ACTIVITY | Pick out the lines below that contain the string "githubhandle" and copy them all.

▼▼▼

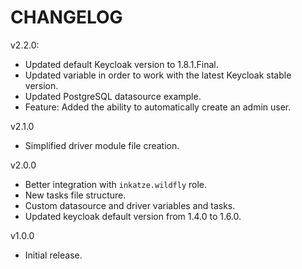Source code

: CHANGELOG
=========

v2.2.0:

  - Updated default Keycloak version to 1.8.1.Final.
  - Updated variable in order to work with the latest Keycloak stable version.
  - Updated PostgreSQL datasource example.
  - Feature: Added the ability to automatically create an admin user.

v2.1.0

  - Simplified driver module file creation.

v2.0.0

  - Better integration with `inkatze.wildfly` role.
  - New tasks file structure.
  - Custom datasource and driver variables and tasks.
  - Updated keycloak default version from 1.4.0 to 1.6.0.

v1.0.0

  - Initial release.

▲▲▲
▼▼▼

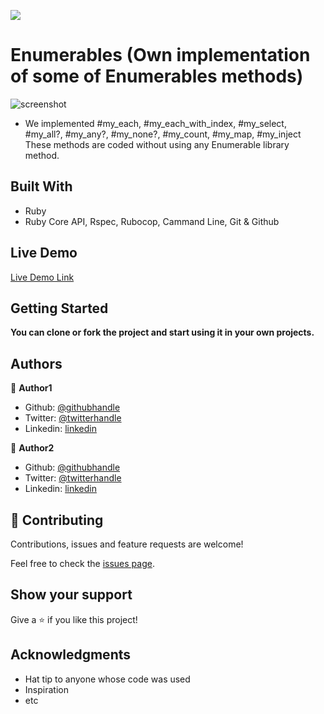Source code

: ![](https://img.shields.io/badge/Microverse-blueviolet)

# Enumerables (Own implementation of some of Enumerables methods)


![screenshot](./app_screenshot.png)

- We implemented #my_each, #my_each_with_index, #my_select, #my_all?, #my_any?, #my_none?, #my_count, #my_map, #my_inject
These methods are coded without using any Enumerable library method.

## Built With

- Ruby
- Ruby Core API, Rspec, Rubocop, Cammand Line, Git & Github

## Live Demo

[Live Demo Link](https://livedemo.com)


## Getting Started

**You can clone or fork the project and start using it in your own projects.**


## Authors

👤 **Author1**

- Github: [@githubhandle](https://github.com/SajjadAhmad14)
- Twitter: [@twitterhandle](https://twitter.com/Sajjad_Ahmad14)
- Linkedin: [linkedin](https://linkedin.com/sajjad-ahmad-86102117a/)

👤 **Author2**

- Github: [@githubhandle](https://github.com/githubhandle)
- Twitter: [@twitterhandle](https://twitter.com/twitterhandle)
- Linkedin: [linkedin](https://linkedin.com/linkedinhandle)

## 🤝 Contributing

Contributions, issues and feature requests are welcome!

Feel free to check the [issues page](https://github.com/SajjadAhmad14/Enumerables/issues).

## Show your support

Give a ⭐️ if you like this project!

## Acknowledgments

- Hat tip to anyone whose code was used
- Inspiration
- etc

▲▲▲

OUTPUT OF THE EXERCISE |
- Github: [@githubhandle](https://github.com/SajjadAhmad14)
- Github: [@githubhandle](https://github.com/githubhandle)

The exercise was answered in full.